Companies of all sizes are getting deeper and deeper into deploying virtual agents to support customer service operations. When this was a nascent trend, experts recommended that companies experiment with various technologies and start to develop the expertise around the tools and, importantly, the customer experience being delivered.

Traditionally, developing a virtual agent involved a three-step process: 1) determine which call types, or intents, are best to automate, 2) determine the cost and business case to support the implementation and, 3) manually design, develop, and test the solution.

Today you can evolve those methods with artificial intelligence to deliver faster value by having a robot do these steps for you. Customer support functions are already largely supported by humans performing voice and digital (chat) interactions with customers. What if you could have a robot listen in on a very large number of interactions and determine the main call types and then dig deeper, determining all the various paths these intents take? One of the biggest issues with virtual agents is that they often only handle the happy path (the flow that is most common and issue-free) and as soon as someone asks a follow-up question or takes a left turn, the system has to send the contact to an agent. That significantly reduces the value of the virtual agent and ruins the customer experience.

Historically, virtual agent designers reviewed call routing reports and agent disposition codes and interviewed super users to determine what customers were calling about. Not only is this slow and expensive, it is likely inaccurate. Today, you can have conversational analytics language modeling tools listen in on interactions and produce detailed reports about the main call types and complex network diagrams for the further afield interactions and the relationship between call types and these seemingly random but related inquiries. Assuming you can import hundreds of thousands of these calls and digital interactions, you will get a very good idea of why people are calling and exactly what they are asking, which allows you to move to the second step in the process, the business case.

With the level of detail that comes from these customer support systems, you also get a very good idea of the effort required to automate them.
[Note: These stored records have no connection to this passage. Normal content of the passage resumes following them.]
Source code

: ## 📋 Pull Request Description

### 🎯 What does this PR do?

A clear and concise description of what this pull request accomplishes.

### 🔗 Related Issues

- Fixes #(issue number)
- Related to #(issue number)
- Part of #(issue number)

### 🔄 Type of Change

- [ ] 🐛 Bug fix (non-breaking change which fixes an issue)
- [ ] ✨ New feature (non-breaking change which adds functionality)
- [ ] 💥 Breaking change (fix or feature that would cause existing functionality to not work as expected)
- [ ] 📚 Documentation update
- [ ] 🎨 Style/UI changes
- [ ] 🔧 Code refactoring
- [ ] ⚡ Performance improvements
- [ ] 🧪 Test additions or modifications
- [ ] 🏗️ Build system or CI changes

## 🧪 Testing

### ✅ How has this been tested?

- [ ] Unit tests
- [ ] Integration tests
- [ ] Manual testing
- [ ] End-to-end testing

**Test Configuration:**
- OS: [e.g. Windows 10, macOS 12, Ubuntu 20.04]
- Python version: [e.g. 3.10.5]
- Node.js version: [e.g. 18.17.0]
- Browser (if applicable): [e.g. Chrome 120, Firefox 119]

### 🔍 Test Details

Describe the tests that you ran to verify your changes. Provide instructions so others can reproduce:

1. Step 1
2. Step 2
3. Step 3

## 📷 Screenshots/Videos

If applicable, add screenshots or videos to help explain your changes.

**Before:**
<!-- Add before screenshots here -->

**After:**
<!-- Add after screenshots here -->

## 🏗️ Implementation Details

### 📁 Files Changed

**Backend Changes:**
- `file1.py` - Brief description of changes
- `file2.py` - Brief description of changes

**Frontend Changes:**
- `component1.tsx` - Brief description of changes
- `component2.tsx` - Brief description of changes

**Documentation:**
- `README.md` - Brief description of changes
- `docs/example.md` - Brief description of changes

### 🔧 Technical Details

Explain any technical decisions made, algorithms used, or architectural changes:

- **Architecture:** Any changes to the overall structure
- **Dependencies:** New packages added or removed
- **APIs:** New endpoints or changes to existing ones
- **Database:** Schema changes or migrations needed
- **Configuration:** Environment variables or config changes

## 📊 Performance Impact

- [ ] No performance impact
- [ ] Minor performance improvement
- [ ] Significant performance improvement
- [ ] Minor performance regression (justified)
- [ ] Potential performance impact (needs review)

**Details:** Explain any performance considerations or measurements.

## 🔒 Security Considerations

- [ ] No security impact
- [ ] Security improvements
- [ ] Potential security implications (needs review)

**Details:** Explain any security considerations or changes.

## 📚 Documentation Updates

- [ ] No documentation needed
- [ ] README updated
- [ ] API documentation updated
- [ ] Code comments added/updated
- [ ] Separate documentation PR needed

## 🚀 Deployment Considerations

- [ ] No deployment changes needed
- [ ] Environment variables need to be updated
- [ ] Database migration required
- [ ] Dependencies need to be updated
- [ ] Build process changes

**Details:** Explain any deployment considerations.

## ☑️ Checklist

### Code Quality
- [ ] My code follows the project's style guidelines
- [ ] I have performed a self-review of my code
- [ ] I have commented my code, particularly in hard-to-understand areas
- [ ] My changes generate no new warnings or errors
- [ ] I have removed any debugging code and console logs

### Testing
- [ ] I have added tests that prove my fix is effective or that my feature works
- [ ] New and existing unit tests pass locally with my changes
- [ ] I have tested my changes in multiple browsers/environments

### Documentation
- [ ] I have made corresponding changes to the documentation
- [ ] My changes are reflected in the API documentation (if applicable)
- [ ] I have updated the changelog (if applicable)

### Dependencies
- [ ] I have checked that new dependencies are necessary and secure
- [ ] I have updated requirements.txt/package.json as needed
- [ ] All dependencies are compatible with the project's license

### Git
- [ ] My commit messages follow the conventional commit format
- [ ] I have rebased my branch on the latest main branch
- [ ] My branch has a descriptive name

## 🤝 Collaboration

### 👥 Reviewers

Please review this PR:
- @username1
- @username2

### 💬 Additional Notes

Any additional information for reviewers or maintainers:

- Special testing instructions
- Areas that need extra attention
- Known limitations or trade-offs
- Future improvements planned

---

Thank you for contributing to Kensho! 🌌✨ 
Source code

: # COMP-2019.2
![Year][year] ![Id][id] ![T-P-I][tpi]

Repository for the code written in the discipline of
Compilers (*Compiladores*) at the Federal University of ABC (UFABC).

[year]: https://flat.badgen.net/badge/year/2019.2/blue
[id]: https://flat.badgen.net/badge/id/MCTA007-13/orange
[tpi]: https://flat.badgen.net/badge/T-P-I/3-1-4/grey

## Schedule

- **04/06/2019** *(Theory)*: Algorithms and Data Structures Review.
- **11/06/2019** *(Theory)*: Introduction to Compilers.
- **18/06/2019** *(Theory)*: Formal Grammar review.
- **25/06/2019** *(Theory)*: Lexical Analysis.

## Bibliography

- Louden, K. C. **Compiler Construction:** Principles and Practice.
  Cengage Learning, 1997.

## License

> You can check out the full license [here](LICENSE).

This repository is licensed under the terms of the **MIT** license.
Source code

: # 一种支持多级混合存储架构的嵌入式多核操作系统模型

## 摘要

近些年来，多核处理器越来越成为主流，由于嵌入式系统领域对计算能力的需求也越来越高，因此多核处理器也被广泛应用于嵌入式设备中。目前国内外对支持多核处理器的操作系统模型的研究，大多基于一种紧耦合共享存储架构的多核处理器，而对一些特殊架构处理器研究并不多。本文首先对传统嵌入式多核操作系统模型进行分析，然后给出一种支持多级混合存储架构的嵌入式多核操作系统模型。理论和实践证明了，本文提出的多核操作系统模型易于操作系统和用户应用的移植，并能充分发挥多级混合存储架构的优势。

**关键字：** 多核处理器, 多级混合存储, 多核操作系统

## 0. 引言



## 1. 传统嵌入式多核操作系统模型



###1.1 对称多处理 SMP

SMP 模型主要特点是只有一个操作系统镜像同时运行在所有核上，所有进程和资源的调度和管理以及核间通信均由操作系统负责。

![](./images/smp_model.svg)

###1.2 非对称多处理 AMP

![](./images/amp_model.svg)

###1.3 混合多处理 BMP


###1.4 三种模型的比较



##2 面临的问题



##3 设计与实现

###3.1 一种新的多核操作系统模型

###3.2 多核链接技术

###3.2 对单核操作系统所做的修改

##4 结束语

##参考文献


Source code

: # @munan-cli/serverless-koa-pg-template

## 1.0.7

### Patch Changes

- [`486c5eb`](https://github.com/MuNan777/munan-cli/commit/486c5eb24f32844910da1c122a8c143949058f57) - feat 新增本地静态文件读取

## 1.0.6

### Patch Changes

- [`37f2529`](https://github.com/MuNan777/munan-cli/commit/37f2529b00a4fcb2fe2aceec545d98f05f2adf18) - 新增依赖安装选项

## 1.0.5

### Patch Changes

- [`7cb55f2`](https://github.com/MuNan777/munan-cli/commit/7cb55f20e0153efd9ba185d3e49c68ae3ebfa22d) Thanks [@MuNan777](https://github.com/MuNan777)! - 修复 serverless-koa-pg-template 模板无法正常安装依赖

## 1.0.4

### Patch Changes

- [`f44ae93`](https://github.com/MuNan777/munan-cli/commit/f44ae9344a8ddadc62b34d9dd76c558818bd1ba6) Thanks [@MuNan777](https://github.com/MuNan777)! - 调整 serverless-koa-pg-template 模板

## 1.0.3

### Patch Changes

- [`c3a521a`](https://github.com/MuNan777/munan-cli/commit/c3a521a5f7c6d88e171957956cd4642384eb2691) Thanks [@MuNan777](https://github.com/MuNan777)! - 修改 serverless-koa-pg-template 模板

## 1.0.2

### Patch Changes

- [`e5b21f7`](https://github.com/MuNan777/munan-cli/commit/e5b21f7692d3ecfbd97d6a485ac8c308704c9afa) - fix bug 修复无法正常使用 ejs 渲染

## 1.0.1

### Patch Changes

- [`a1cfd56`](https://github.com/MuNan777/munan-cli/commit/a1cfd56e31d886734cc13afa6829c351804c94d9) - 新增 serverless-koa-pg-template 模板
The main insight is around the questions and conversation flow in general, such as scheduling an appointment, making a retail return, or looking up an order. You will also identify which data is needed and the associated interfaces required, all input to the business case. The logic of the business case, of course, is that while you can build a virtual agent for every anticipated customer request, the effort to automate should be less than the gross savings over an investment period, ideally less than two years. For all contact types that pass this test, you can safely develop the virtual agent to automate them.

The final step is the design of the conversation flow and general interaction with the customer. It is important to note here that most companies are convinced they know what the caller needs and, therefore, are their own best design experts. I have multiple stories that would contradict that. Anecdotally, I once asked a team of project managers who designed these solutions how often their design suggestions were rejected by their clients during design, only to be reintroduced, and therefore redeployed, at great expense shortly after go-live when the client discovered that customers did not interact with the virtual agents as anticipated. The answer? Ninety-five percent of the time.

With this caution in mind, a further advantage of these design tools is that the report and associated conversation designs are based on actual exchanges between customers and agents, and, therefore, reflect what is actually happening on the phone and in live agent chats, not on what the super-users conveyed during interviews.

Some of these conversational analytics language modeling tools also take this input and ingest it into their own virtual agent tools, but you can use tools that are virtual agent technology-agnostic and only provide the data, the business case, and the design, allowing you to use the technology you have already.

As companies continue to iterate and expand the use of virtual agents, these robots will become more effective at perfecting the conversation flow, identifying the gaps, and continuing to refine the business case for even further expansion. Maybe someday they will also do all the implementation from end to end for us.

Tom Lewis is managing director of Accenture Applied Intelligence.